Exercise objective: What you write must match, character for character, the lines from the one with "Consente di specificare i file" down to the one with "data (small sample)" in the listing below, minus its pictures.

Records:
= = =

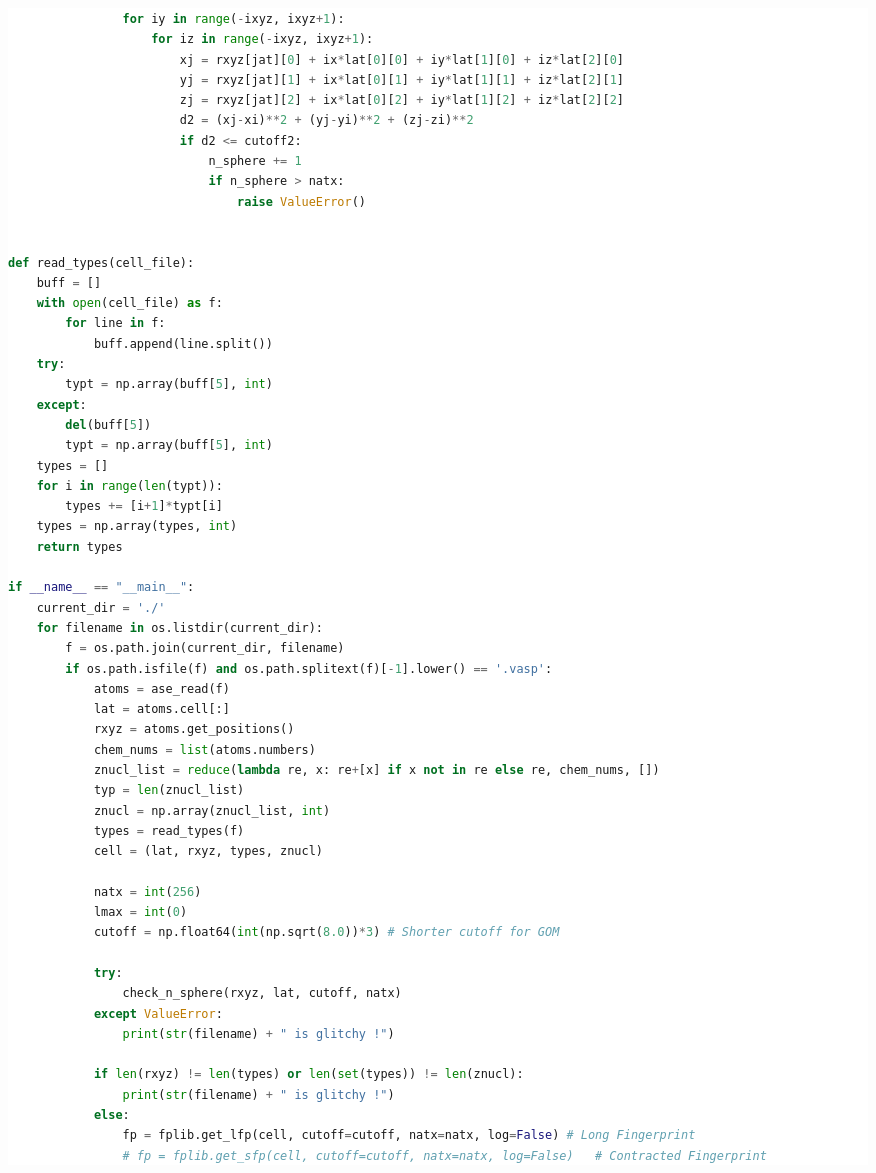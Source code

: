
 ```python
                for iy in range(-ixyz, ixyz+1):
                    for iz in range(-ixyz, ixyz+1):
                        xj = rxyz[jat][0] + ix*lat[0][0] + iy*lat[1][0] + iz*lat[2][0]
                        yj = rxyz[jat][1] + ix*lat[0][1] + iy*lat[1][1] + iz*lat[2][1]
                        zj = rxyz[jat][2] + ix*lat[0][2] + iy*lat[1][2] + iz*lat[2][2]
                        d2 = (xj-xi)**2 + (yj-yi)**2 + (zj-zi)**2
                        if d2 <= cutoff2:
                            n_sphere += 1
                            if n_sphere > natx:
                                raise ValueError()


def read_types(cell_file):
    buff = []
    with open(cell_file) as f:
        for line in f:
            buff.append(line.split())
    try:
        typt = np.array(buff[5], int)
    except:
        del(buff[5])
        typt = np.array(buff[5], int)
    types = []
    for i in range(len(typt)):
        types += [i+1]*typt[i]
    types = np.array(types, int)
    return types

if __name__ == "__main__":
    current_dir = './'
    for filename in os.listdir(current_dir):
        f = os.path.join(current_dir, filename)
        if os.path.isfile(f) and os.path.splitext(f)[-1].lower() == '.vasp':
            atoms = ase_read(f)
            lat = atoms.cell[:]
            rxyz = atoms.get_positions()
            chem_nums = list(atoms.numbers)
            znucl_list = reduce(lambda re, x: re+[x] if x not in re else re, chem_nums, [])
            typ = len(znucl_list)
            znucl = np.array(znucl_list, int)
            types = read_types(f)
            cell = (lat, rxyz, types, znucl)

            natx = int(256)
            lmax = int(0)
            cutoff = np.float64(int(np.sqrt(8.0))*3) # Shorter cutoff for GOM
            
            try:
                check_n_sphere(rxyz, lat, cutoff, natx)
            except ValueError:
                print(str(filename) + " is glitchy !")
            
            if len(rxyz) != len(types) or len(set(types)) != len(znucl):
                print(str(filename) + " is glitchy !")
            else:
                fp = fplib.get_lfp(cell, cutoff=cutoff, natx=natx, log=False) # Long Fingerprint
                # fp = fplib.get_sfp(cell, cutoff=cutoff, natx=natx, log=False)   # Contracted Fingerprint         
```

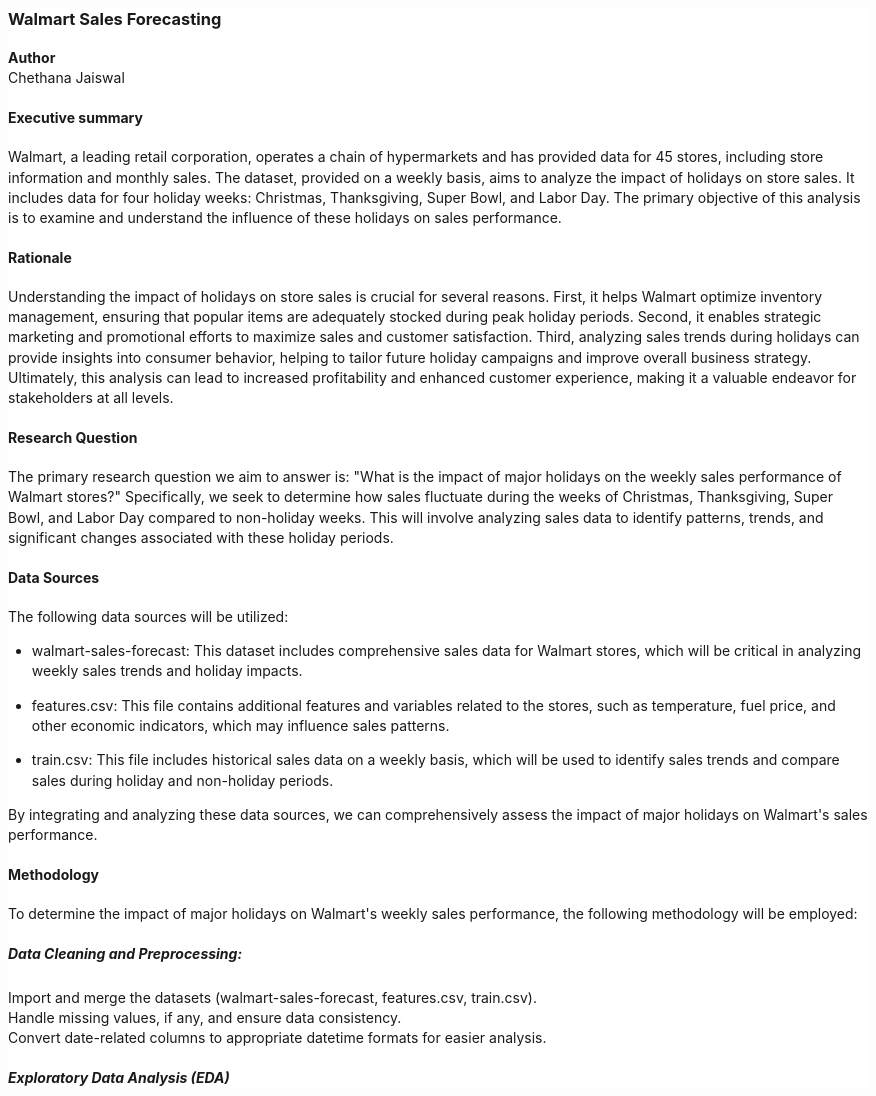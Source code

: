
### Walmart Sales Forecasting  

  
**Author**  
Chethana Jaiswal  
  
#### Executive summary  
  
Walmart, a leading retail corporation, operates a chain of hypermarkets and has provided data for 45 stores, including store information and monthly sales. The dataset, provided on a weekly basis, aims to analyze the impact of holidays on store sales. It includes data for four holiday weeks: Christmas, Thanksgiving, Super Bowl, and Labor Day. The primary objective of this analysis is to examine and understand the influence of these holidays on sales performance.  
  
#### Rationale  
Understanding the impact of holidays on store sales is crucial for several reasons. First, it helps Walmart optimize inventory management, ensuring that popular items are adequately stocked during peak holiday periods. Second, it enables strategic marketing and promotional efforts to maximize sales and customer satisfaction. Third, analyzing sales trends during holidays can provide insights into consumer behavior, helping to tailor future holiday campaigns and improve overall business strategy. Ultimately, this analysis can lead to increased profitability and enhanced customer experience, making it a valuable endeavor for stakeholders at all levels.  
  
#### Research Question  
The primary research question we aim to answer is: "What is the impact of major holidays on the weekly sales performance of Walmart stores?" Specifically, we seek to determine how sales fluctuate during the weeks of Christmas, Thanksgiving, Super Bowl, and Labor Day compared to non-holiday weeks. This will involve analyzing sales data to identify patterns, trends, and significant changes associated with these holiday periods.  
  
#### Data Sources  
The following data sources will be utilized:  
  
- walmart-sales-forecast: This dataset includes comprehensive sales data for Walmart stores, which will be critical in analyzing weekly sales trends and holiday impacts.  
  
- features.csv: This file contains additional features and variables related to the stores, such as temperature, fuel price, and other economic indicators, which may influence sales patterns.  
  
- train.csv: This file includes historical sales data on a weekly basis, which will be used to identify sales trends and compare sales during holiday and non-holiday periods.  
  
By integrating and analyzing these data sources, we can comprehensively assess the impact of major holidays on Walmart's sales performance.  
  
#### Methodology  
To determine the impact of major holidays on Walmart's weekly sales performance, the following methodology will be employed:  
  
##### Data Cleaning and Preprocessing:  
  
Import and merge the datasets (walmart-sales-forecast, features.csv, train.csv).  
Handle missing values, if any, and ensure data consistency.  
Convert date-related columns to appropriate datetime formats for easier analysis.  
##### Exploratory Data Analysis (EDA)
  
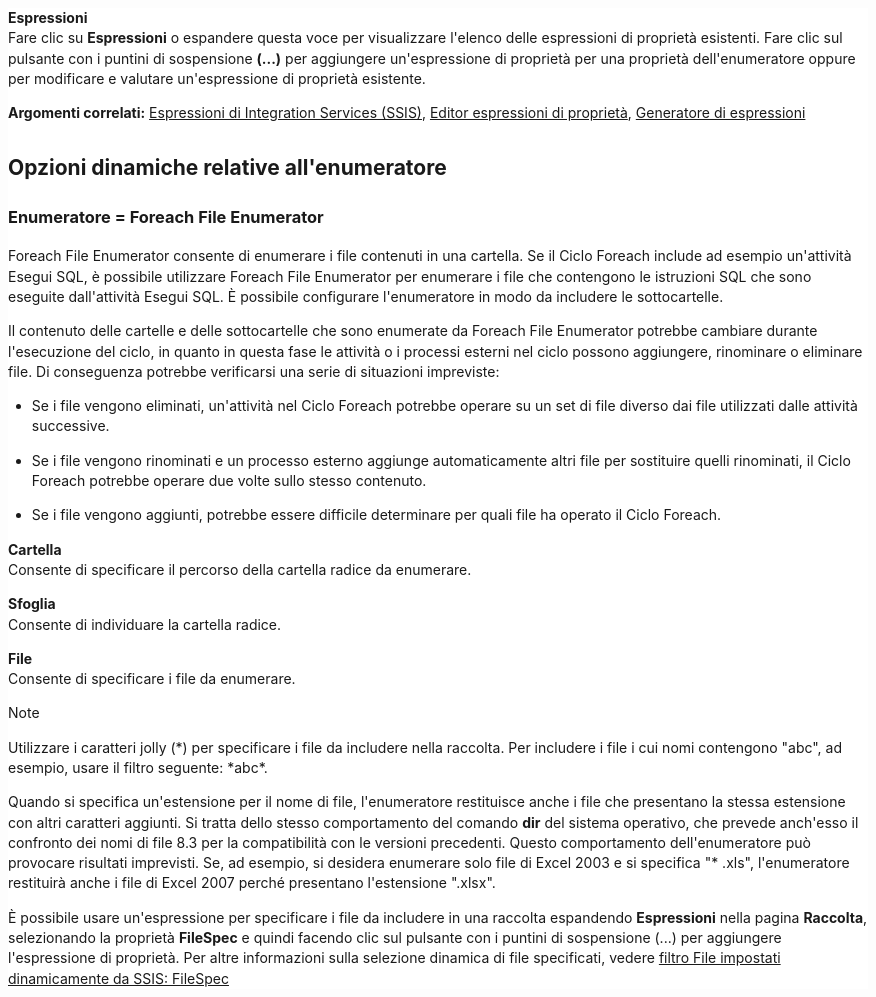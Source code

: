  **Espressioni**  
 Fare clic su **Espressioni** o espandere questa voce per visualizzare l'elenco delle espressioni di proprietà esistenti. Fare clic sul pulsante con i puntini di sospensione **(...)** per aggiungere un'espressione di proprietà per una proprietà dell'enumeratore oppure per modificare e valutare un'espressione di proprietà esistente.  
  
 **Argomenti correlati:**  [Espressioni di Integration Services &#40;SSIS&#41;](expressions/integration-services-ssis-expressions.md), [Editor espressioni di proprietà](expressions/property-expressions-editor.md), [Generatore di espressioni](expressions/expression-builder.md)  
  
## <a name="enumerator-dynamic-options"></a>Opzioni dinamiche relative all'enumeratore  
  
### <a name="enumerator--foreach-file-enumerator"></a>Enumeratore = Foreach File Enumerator  
 Foreach File Enumerator consente di enumerare i file contenuti in una cartella. Se il Ciclo Foreach include ad esempio un'attività Esegui SQL, è possibile utilizzare Foreach File Enumerator per enumerare i file che contengono le istruzioni SQL che sono eseguite dall'attività Esegui SQL. È possibile configurare l'enumeratore in modo da includere le sottocartelle.  
  
 Il contenuto delle cartelle e delle sottocartelle che sono enumerate da Foreach File Enumerator potrebbe cambiare durante l'esecuzione del ciclo, in quanto in questa fase le attività o i processi esterni nel ciclo possono aggiungere, rinominare o eliminare file. Di conseguenza potrebbe verificarsi una serie di situazioni impreviste:  
  
-   Se i file vengono eliminati, un'attività nel Ciclo Foreach potrebbe operare su un set di file diverso dai file utilizzati dalle attività successive.  
  
-   Se i file vengono rinominati e un processo esterno aggiunge automaticamente altri file per sostituire quelli rinominati, il Ciclo Foreach potrebbe operare due volte sullo stesso contenuto.  
  
-   Se i file vengono aggiunti, potrebbe essere difficile determinare per quali file ha operato il Ciclo Foreach.  
  
 **Cartella**  
 Consente di specificare il percorso della cartella radice da enumerare.  
  
 **Sfoglia**  
 Consente di individuare la cartella radice.  
  
 **File**  
 Consente di specificare i file da enumerare.  
  
> [!NOTE]  
>  Utilizzare i caratteri jolly (*) per specificare i file da includere nella raccolta. Per includere i file i cui nomi contengono "abc", ad esempio, usare il filtro seguente: \*abc\*.  
>   
>  Quando si specifica un'estensione per il nome di file, l'enumeratore restituisce anche i file che presentano la stessa estensione con altri caratteri aggiunti. Si tratta dello stesso comportamento del comando **dir** del sistema operativo, che prevede anch'esso il confronto dei nomi di file 8.3 per la compatibilità con le versioni precedenti. Questo comportamento dell'enumeratore può provocare risultati imprevisti. Se, ad esempio, si desidera enumerare solo file di Excel 2003 e si specifica "* .xls", l'enumeratore restituirà anche i file di Excel 2007 perché presentano l'estensione ".xlsx".  
>   
>  È possibile usare un'espressione per specificare i file da includere in una raccolta espandendo **Espressioni** nella pagina **Raccolta**, selezionando la proprietà **FileSpec** e quindi facendo clic sul pulsante con i puntini di sospensione (...) per aggiungere l'espressione di proprietà. Per altre informazioni sulla selezione dinamica di file specificati, vedere [filtro File impostati dinamicamente da SSIS: FileSpec](https://go.microsoft.com/fwlink/?LinkId=238154)  
  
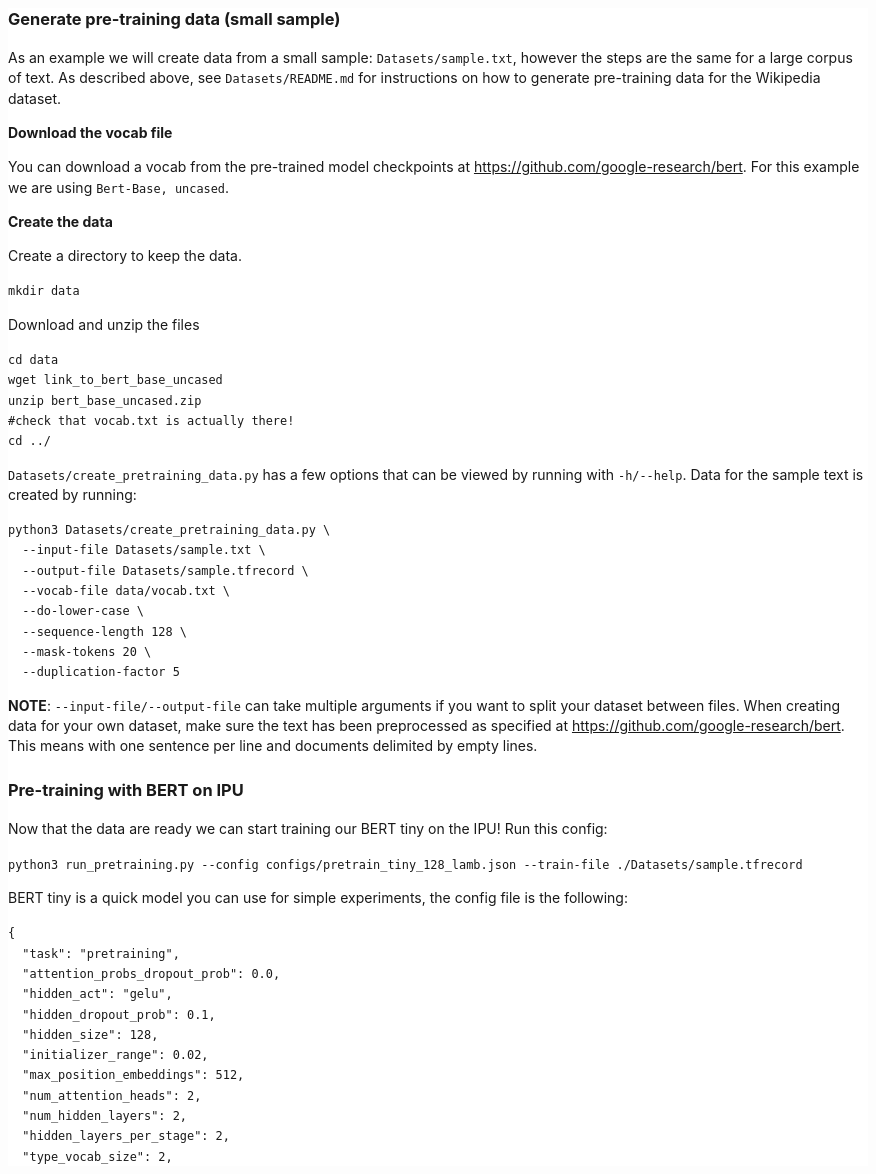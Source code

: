 ### Generate pre-training data (small sample)
As an example we will create data from a small sample: `Datasets/sample.txt`, however the steps are the same for a large corpus of text. As described above, see `Datasets/README.md` for instructions on how to generate pre-training data for the Wikipedia dataset.

**Download the vocab file**

You can download a vocab from the pre-trained model checkpoints at https://github.com/google-research/bert. For this example we are using `Bert-Base, uncased`.

**Create the data**

Create a directory to keep the data.
```shell
mkdir data
```

Download and unzip the files

```shell
cd data
wget link_to_bert_base_uncased
unzip bert_base_uncased.zip
#check that vocab.txt is actually there!
cd ../
```

`Datasets/create_pretraining_data.py` has a few options that can be viewed by running with `-h/--help`.
Data for the sample text is created by running:
```shell
python3 Datasets/create_pretraining_data.py \
  --input-file Datasets/sample.txt \
  --output-file Datasets/sample.tfrecord \
  --vocab-file data/vocab.txt \
  --do-lower-case \
  --sequence-length 128 \
  --mask-tokens 20 \
  --duplication-factor 5
```
**NOTE**: `--input-file/--output-file` can take multiple arguments if you want to split your dataset between files.
When creating data for your own dataset, make sure the text has been preprocessed as specified at https://github.com/google-research/bert. This means with one sentence per line and documents delimited by empty lines.

### Pre-training with BERT on IPU
Now that the data are ready we can start training our BERT tiny on the IPU!
Run this config:
```shell
python3 run_pretraining.py --config configs/pretrain_tiny_128_lamb.json --train-file ./Datasets/sample.tfrecord
```

BERT tiny is a quick model you can use for simple experiments, the config file is the following:
```
{
  "task": "pretraining",
  "attention_probs_dropout_prob": 0.0,
  "hidden_act": "gelu",
  "hidden_dropout_prob": 0.1,
  "hidden_size": 128,
  "initializer_range": 0.02,
  "max_position_embeddings": 512,
  "num_attention_heads": 2,
  "num_hidden_layers": 2,
  "hidden_layers_per_stage": 2,
  "type_vocab_size": 2,
```
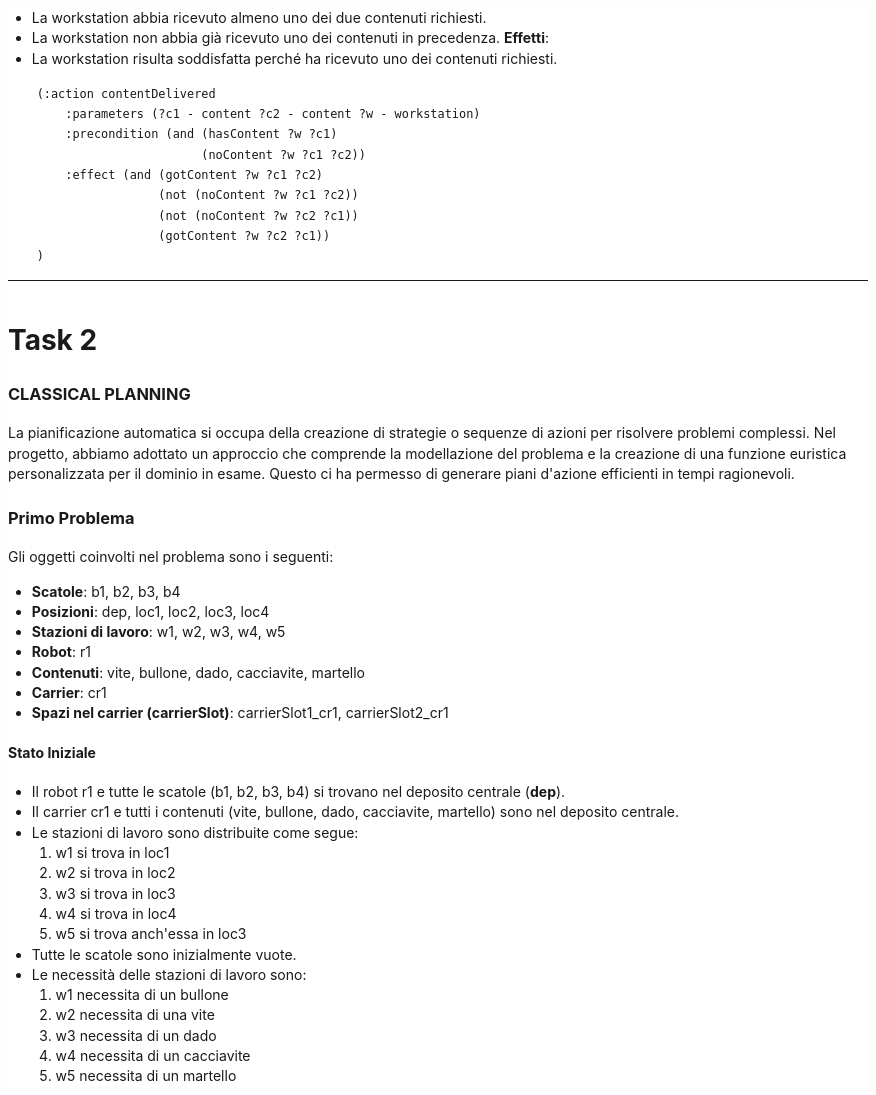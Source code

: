 - La workstation abbia ricevuto almeno uno dei due contenuti richiesti.
- La workstation non abbia già ricevuto uno dei contenuti in precedenza.
**Effetti**:
- La workstation risulta soddisfatta perché ha ricevuto uno dei contenuti richiesti.
```
    (:action contentDelivered
        :parameters (?c1 - content ?c2 - content ?w - workstation)
        :precondition (and (hasContent ?w ?c1)
                           (noContent ?w ?c1 ?c2))
        :effect (and (gotContent ?w ?c1 ?c2)
                     (not (noContent ?w ?c1 ?c2))
                     (not (noContent ?w ?c2 ?c1))
                     (gotContent ?w ?c2 ?c1))
    )
```
---
# Task 2  
### CLASSICAL PLANNING

La pianificazione automatica si occupa della creazione di strategie o sequenze di azioni per risolvere problemi complessi. Nel progetto, abbiamo adottato un approccio che comprende la modellazione del problema e la creazione di una funzione euristica personalizzata per il dominio in esame. Questo ci ha permesso di generare piani d'azione efficienti in tempi ragionevoli.

### Primo Problema

Gli oggetti coinvolti nel problema sono i seguenti:
- **Scatole**: b1, b2, b3, b4
- **Posizioni**: dep, loc1, loc2, loc3, loc4
- **Stazioni di lavoro**: w1, w2, w3, w4, w5
- **Robot**: r1
- **Contenuti**: vite, bullone, dado, cacciavite, martello
- **Carrier**: cr1
- **Spazi nel carrier (carrierSlot)**: carrierSlot1_cr1, carrierSlot2_cr1

#### Stato Iniziale
- Il robot r1 e tutte le scatole (b1, b2, b3, b4) si trovano nel deposito centrale (**dep**).
- Il carrier cr1 e tutti i contenuti (vite, bullone, dado, cacciavite, martello) sono nel deposito centrale.
- Le stazioni di lavoro sono distribuite come segue:
  1. w1 si trova in loc1
  2. w2 si trova in loc2
  3. w3 si trova in loc3
  4. w4 si trova in loc4
  5. w5 si trova anch'essa in loc3
- Tutte le scatole sono inizialmente vuote.
- Le necessità delle stazioni di lavoro sono:
  1. w1 necessita di un bullone
  2. w2 necessita di una vite
  3. w3 necessita di un dado
  4. w4 necessita di un cacciavite
  5. w5 necessita di un martello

= = =

Reply to the task:
 Consente di specificare i file da enumerare.  
  
> [!NOTE]  
>  Utilizzare i caratteri jolly (*) per specificare i file da includere nella raccolta. Per includere i file i cui nomi contengono "abc", ad esempio, usare il filtro seguente: \*abc\*.  
>   
>  Quando si specifica un'estensione per il nome di file, l'enumeratore restituisce anche i file che presentano la stessa estensione con altri caratteri aggiunti. Si tratta dello stesso comportamento del comando **dir** del sistema operativo, che prevede anch'esso il confronto dei nomi di file 8.3 per la compatibilità con le versioni precedenti. Questo comportamento dell'enumeratore può provocare risultati imprevisti. Se, ad esempio, si desidera enumerare solo file di Excel 2003 e si specifica "* .xls", l'enumeratore restituirà anche i file di Excel 2007 perché presentano l'estensione ".xlsx".  
>   
>  È possibile usare un'espressione per specificare i file da includere in una raccolta espandendo **Espressioni** nella pagina **Raccolta**, selezionando la proprietà **FileSpec** e quindi facendo clic sul pulsante con i puntini di sospensione (...) per aggiungere l'espressione di proprietà. Per altre informazioni sulla selezione dinamica di file specificati, vedere [filtro File impostati dinamicamente da SSIS: FileSpec](https://go.microsoft.com/fwlink/?LinkId=238154)  
  
Source code

: ### Generate pre-training data (small sample)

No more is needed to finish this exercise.